Sartre donne un exemple minimaliste : deux homme débattent, l'un deux se lève et va ouvrir la fenêtre. Par cette action, on comprend la condition objective d'existence : il faisait chaud pour cet homme. Mais le fait qu'il fasse chaud ne détermine pas l'homme qui débat à ouvrir la fenêtre. Il peut être plongé dans la conversation et ne pas faire l'action, ou il peut quitter la pièce prendre l'air. Cet homme particulier à ouvert la fenêtre car la chaleur l'orientait à le faire, mais c'est l'homme qui a ouvert la fenêtre, ce n'est pas la chaleur. L'action effectuée, la condition initiale est dépassée, et l'homme qui a ouvert la fenêtre a construit son avenir, à échelle minimaliste.

La fenêtre n'est pas une réalité passive puisqu'elle était marquée de la potentialité d'ouverture, c'est-à-dire qu'elle était un instrument potentiel pour l'homme qui voulait dépasser la condition objective initiale. L'action accomplie a donné du sens à ces instruments potentiels, et les a fait rentrer dans le processus du projet et de l'histoire.

" La conduite unifie la pièce et la pièce unifie la conduite. ". Car finalement, l'action a permit de révéler l'aspect pratique de la fenêtre pouvant servir d'instrument à l'action, et la fenêtre qui contient en elle cette praticité permet de comprendre le processus de l'homme qui a été l'ouvrir, précisément car elle contenait cette praticité. De cette façon, on unifie et les instrument, et le mouvement pour comprendre le processus dans sa totalité, le projet particulier à partir de sa particularité, on ne dissout plus la particularité dans l'objectivité abstraite.
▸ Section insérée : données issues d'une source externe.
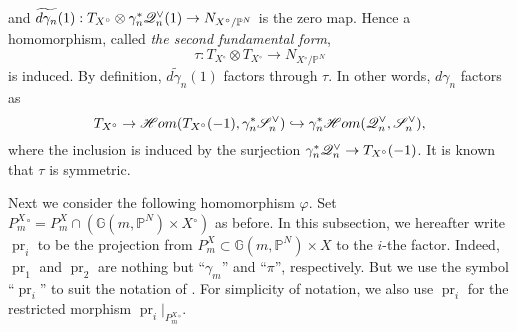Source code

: \documentclass[a4paper,12pt]{amsart}
\theoremstyle{plain}
\theoremstyle{definition}
\begin{document}
and
$\widetilde{d{\gamma_n}}(1): T_{X{^\circ}} \otimes \gamma_n^*{\mathscr{Q}}_{n}\spcheck(1) \rightarrow N_{{X{^\circ}}/{\mathbb{P}}^N}$
is the zero map. 
Hence a homomorphism, called \emph{the second fundamental form},
\[
\tau: T_{X{^\circ}} \otimes T_{X{^\circ}} \rightarrow  N_{{X{^\circ}}/{\mathbb{P}}^N}
\]
is induced.
By definition, $\widetilde{d{\gamma_n}}(1)$ factors through $\tau$.
In other words,
$d \gamma_n $ factors as
\[
T_{X{^\circ}} \rightarrow  {\mathscr{H}om}( T_{X{^\circ}}(-1) ,  \gamma_n^* {\mathscr{S}}_{n}\spcheck ) \hookrightarrow  \gamma_n^*{\mathscr{H}om}({\mathscr{Q}}_{n}\spcheck, {\mathscr{S}}_{n}\spcheck),
\]
where the inclusion is induced by the surjection $\gamma_n^*{\mathscr{Q}}_{n}\spcheck \rightarrow T_{X{^\circ}}(-1) $.
It is known that $\tau$
is symmetric.

\vspace{2mm}
Next we consider the following homomorphism ${\varphi}$.
Set ${{P_m^{X}}{^\circ}} = {P_m^{X}} \cap ({{\mathbb{G}}(m,{{\mathbb{P}}^N})} \times {X{^\circ}})$ as before.
In this subsection, we hereafter write $\operatorname{pr}_i$
to be the projection from
$P_m^X \subset {{\mathbb{G}}(m,{{\mathbb{P}}^N})} \times X$ to the $i$-the factor.
Indeed, $\operatorname{pr}_1$ and $\operatorname{pr}_2$ are nothing but
``$\gamma_m$'' and ``$\pi$'', respectively.
But we use the symbol ``$\operatorname{pr}_i$'' to suit the notation of \cite{FI}.
For simplicity of notation,
we also use $\operatorname{pr}_i$ for the restricted morphism
$\operatorname{pr}_i|_{{P_m^{X}}{^\circ}}$.
\end{document}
Bon je suis partit loin avec l'exemple de la fenêtre qui n'est qu'un détail. On retiendra les idées principales :
1 : Nous ne vivons pas les conditions objectives d'existence comme des entités abstraites et déterminantes, nous les vivons de façon particulière et confuse dès la petite enfance. Le petit-bourgeois n'est pas qu'un produit de sa classe, il est une particularité qui vit dans sa classe en la percevant particulièrement dans un contexte particulier.

2 : Le projet de l'homme particulier, c'est-à-dire le dépassement de sa condition initiale au cours de sa vie, passe par le champs des possibilités instrumentales. Des instruments divers servent les actions de son projet, et il choisit ses propres instruments qui sont indéterminés a priori, tout dépendra de l'homme particulier qui réalise progressivement son projet

3 : Le projet définit l'homme particulier, et il dévoile sa condition en tentant de la dépasser.

4 : La méthode progressive-régressive et le mouvement dialectique vus plus haut

Critique de la raison dialectique - Introduction - Chapitre 1

1. D'un côté, la dialectique dogmatique tire ses fondements d'une base théorique infondée, c'est de la pure métaphysique qui manque son objet : l'homme. De l'autre côté, l’hyper-empirisme dialectique ne permet pas de dégager une unité théorique correcte mais de nombreux faits éparpillés. Sartre pense sa dialectique comme un universel a priori tirant son contenu des expériences. C'est-à-dire que le mouvement dialectique est présupposé à toutes les actions humaines, mais cette dialectique ne présuppose rien avant la réalisation du mouvement par les hommes.

2. La dialectique marxiste est dogmatique puisqu'elle présuppose du contenu a priori. De ce fait, il y a un dualisme entre l'être et la vérité puisque la vérité est établie hypothétiquement avant l'être. Cela a conduit des post-marxiste à créer une dialectique de la nature, suivant laquelle le mouvement de la dialectique est une loi applicable uniformément aux hommes à partir d'une cause transcendante. Sartre fonde l'être et la vérité, et comme l'être est en mouvement, il se déroule, la vérité est en mouvement et se déroule également. De cette façon, la vérité est ce qui est concrètement, ce qui se déroule tel que cela se déroule. On n'invente plus des présupposé métaphysiques et des causes métaphysiques et extra-humaines. La vérité sur l'homme découle de l'homme qui déroule son être en mouvement par les faits concrets.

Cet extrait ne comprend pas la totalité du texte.